自衛官関係の保険者に請求を行う際、防衛省への申し出が必要となります。この際に取得するのが「防衛省番号」です。以下、防衛省番号の取得に関する手続きを解説します。

  1. 申し出先: 防衛省
  2. 取得する番号: 防衛省番号
  3. 申請手続き: 防衛省の指定の連絡先に連絡を行い、必要な書類を取得します。
  4. 必要書類:
    • 申出書
    • 確約書
    • 柔道整復師免許証の正本のコピー
  5. 提出方法: 指定の書式に従って必要事項を記入し、防衛省へ提出します。

特に、防衛省の公式サイトには、所定の書式をダウンロードすることができ、記入後に郵送で提出することが可能です。
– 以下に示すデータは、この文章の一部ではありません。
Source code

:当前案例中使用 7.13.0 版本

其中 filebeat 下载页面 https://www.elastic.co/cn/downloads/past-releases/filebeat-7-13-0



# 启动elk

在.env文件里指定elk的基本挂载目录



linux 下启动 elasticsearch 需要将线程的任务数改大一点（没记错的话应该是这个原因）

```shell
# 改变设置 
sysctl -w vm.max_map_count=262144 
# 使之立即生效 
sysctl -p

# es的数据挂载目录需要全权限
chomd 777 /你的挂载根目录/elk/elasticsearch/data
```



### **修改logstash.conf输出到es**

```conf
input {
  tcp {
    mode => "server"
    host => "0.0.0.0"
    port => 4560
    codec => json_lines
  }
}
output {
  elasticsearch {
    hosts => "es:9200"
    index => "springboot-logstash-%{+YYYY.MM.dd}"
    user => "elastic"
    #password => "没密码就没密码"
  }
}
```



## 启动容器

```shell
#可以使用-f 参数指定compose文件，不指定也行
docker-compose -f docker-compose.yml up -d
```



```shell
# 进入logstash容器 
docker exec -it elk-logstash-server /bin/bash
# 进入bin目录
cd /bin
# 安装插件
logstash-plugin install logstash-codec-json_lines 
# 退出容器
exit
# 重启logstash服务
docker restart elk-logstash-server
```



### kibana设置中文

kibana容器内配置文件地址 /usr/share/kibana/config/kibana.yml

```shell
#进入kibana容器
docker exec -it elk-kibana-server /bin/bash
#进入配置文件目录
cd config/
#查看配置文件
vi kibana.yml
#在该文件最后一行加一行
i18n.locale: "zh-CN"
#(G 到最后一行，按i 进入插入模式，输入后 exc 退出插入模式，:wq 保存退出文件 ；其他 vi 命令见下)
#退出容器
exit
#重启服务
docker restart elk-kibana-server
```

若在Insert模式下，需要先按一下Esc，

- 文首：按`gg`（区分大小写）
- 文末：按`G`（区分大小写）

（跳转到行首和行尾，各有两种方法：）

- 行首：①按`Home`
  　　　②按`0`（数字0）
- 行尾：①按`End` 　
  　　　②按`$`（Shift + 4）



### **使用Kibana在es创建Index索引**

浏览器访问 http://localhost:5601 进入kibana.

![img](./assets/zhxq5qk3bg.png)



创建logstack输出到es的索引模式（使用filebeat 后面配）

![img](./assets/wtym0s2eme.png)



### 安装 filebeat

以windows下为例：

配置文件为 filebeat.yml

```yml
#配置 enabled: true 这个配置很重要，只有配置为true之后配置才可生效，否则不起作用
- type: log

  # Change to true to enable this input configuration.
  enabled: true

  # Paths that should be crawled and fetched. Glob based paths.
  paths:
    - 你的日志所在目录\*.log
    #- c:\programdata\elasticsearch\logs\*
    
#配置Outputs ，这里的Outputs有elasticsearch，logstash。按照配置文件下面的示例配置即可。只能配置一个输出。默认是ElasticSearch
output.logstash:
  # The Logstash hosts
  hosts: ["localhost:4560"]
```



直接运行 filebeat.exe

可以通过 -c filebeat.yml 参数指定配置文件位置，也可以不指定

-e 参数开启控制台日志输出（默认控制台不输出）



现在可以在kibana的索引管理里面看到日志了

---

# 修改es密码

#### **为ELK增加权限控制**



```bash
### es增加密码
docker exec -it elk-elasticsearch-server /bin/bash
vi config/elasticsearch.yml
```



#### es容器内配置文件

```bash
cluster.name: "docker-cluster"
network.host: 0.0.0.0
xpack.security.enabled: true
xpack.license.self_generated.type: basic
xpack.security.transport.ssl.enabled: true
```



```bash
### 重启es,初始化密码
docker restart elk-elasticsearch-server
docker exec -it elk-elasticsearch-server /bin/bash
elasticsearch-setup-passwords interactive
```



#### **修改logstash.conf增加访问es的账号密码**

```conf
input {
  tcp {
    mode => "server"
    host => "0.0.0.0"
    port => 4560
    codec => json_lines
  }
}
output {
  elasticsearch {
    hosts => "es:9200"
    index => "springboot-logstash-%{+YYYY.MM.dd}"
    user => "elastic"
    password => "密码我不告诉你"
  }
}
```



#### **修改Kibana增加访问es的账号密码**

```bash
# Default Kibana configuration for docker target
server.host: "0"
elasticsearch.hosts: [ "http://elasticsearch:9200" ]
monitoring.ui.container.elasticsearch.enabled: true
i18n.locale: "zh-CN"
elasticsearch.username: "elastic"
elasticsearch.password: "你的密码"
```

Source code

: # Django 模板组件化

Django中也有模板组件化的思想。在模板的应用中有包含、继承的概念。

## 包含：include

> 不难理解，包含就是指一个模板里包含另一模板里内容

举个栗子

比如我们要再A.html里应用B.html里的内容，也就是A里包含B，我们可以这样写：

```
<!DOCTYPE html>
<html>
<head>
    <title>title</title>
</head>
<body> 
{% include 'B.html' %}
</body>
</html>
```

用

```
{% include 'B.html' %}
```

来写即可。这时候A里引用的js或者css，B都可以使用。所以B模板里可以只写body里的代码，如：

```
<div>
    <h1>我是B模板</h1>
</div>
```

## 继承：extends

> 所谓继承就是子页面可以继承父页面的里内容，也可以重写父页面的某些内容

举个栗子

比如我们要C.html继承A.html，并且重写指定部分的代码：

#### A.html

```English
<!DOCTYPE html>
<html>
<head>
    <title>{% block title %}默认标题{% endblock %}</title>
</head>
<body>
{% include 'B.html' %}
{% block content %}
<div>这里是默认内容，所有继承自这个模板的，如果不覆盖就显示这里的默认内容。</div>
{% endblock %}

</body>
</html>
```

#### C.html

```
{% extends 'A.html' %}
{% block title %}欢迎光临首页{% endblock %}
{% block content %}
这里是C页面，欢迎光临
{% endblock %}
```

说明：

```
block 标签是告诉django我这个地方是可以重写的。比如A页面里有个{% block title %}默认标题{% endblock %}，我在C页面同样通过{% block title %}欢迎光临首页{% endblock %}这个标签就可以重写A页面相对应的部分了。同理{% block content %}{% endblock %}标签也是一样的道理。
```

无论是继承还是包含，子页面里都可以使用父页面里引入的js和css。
連絡先: (社)防衛省 住所:〒107-0052 東京都港区赤坂8-5-26 赤坂DSビル5F

>>公式サイトでの所定書式のダウンロードはこちら

 

労災保険指名柔道整復師の取得について

整骨院で労災での施術をするためには管轄する労働基準監督署への届出が必要となります。

  1. 申し出先: 労働基準監督署
  2. 取得する番号: 労災保険指名柔道整復師番号
  3. 申請手続き: 所轄する労働基準局への申請が必要です。申請書類を整骨院のある地域を管轄する労働局の労働基準監督署に提出します。
  4. 必要書類:
    • 申出書(様式第1号)
    • 確約書
    • 柔道整復師免許証の正本のコピー
  5. 提出方法: 指定の書式に従って必要事項を記入し、所轄する労働基準局へ提出します。

 

生活保護受給者に施術を行うための手続き

生活保護受給者の方に施術を行う場合は施術者側と患者様側で手続きが必要があります。

  1. 施術者の手続き
    施術者は「指定施術機関」として生活保護法による指定を受ける必要があります。指定を受けるためには、指定を行う自治体へ申請書とその他必要書類を提出する必要があります。具体的な必要書類は自治体によって異なるため、事前に所轄の自治体へ確認することが推奨されます。
  2. 患者さんの手続き:
    患者さんは、担当のケースワーカーに接骨院での施術を希望する旨を申し出る必要があります。ケースワーカーから施術の承認を得ると、施術券が発行されます。この施術券を持って初めて、生活保護受給者として施術を受けることが可能となります。

 

まとめ

最後に簡単にまとめます。

整骨院で開業する際の届出や手続きの流れは

  1. 保健所への開設届
  2. 管轄の厚生局への受領委任の届出
  3. 共済番号、防衛省、労災、生活保護の届出

の順番に行うとスムーズな保険請求が可能となります。

最後まで読んで頂きありがとうございました。